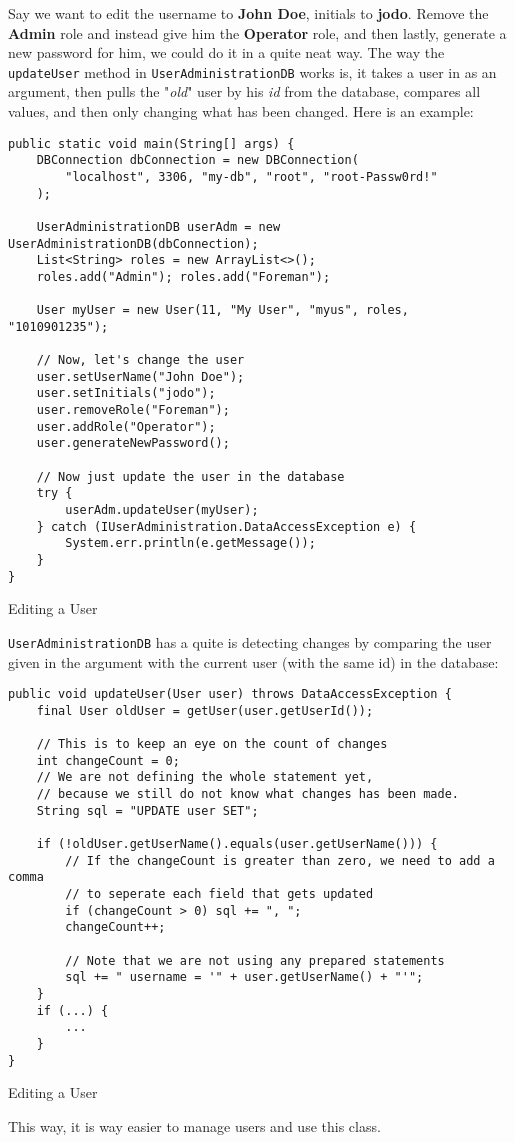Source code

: Say we want to edit the username to \textbf{John Doe}, initials to \textbf{jodo}. Remove the \textbf{Admin} role and instead give him the \textbf{Operator} role, and then lastly, generate a new password for him, we could do it in a quite neat way. The way the \texttt{updateUser} method in \texttt{UserAdministrationDB} works is, it takes a user in as an argument, then pulls the "\textit{old}" user by his \textit{id} from the database, compares all values, and then only changing what has been changed. Here is an example:

\begin{listing}[ht]
\begin{verbatim}
public static void main(String[] args) {
    DBConnection dbConnection = new DBConnection(
        "localhost", 3306, "my-db", "root", "root-Passw0rd!"
    );
    
    UserAdministrationDB userAdm = new UserAdministrationDB(dbConnection);
    List<String> roles = new ArrayList<>();
    roles.add("Admin"); roles.add("Foreman");
    
    User myUser = new User(11, "My User", "myus", roles, "1010901235");
    
    // Now, let's change the user
    user.setUserName("John Doe");
    user.setInitials("jodo");
    user.removeRole("Foreman");
    user.addRole("Operator");
    user.generateNewPassword();
    
    // Now just update the user in the database
    try {
        userAdm.updateUser(myUser); 
    } catch (IUserAdministration.DataAccessException e) {
        System.err.println(e.getMessage());
    }
}
\end{verbatim}
\caption{Editing a User}
\label{listing:4}
\end{listing}

\texttt{UserAdministrationDB} has a quite is detecting changes by comparing the user given in the argument with the current user (with the same id) in the database:

\begin{listing}[ht]
\begin{verbatim}
public void updateUser(User user) throws DataAccessException {
    final User oldUser = getUser(user.getUserId());
    
    // This is to keep an eye on the count of changes
    int changeCount = 0;
    // We are not defining the whole statement yet, 
    // because we still do not know what changes has been made.
    String sql = "UPDATE user SET";
    
    if (!oldUser.getUserName().equals(user.getUserName())) {
        // If the changeCount is greater than zero, we need to add a comma
        // to seperate each field that gets updated
        if (changeCount > 0) sql += ", ";
        changeCount++;
        
        // Note that we are not using any prepared statements
        sql += " username = '" + user.getUserName() + "'";
    }
    if (...) {
        ...
    }    
}
\end{verbatim}
\caption{Editing a User}
\label{listing:4}
\end{listing}

This way, it is way easier to manage users and use this class.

──────

All lines above that contain the word "This" are to be copied.

    // This is to keep an eye on the count of changes
This way, it is way easier to manage users and use this class.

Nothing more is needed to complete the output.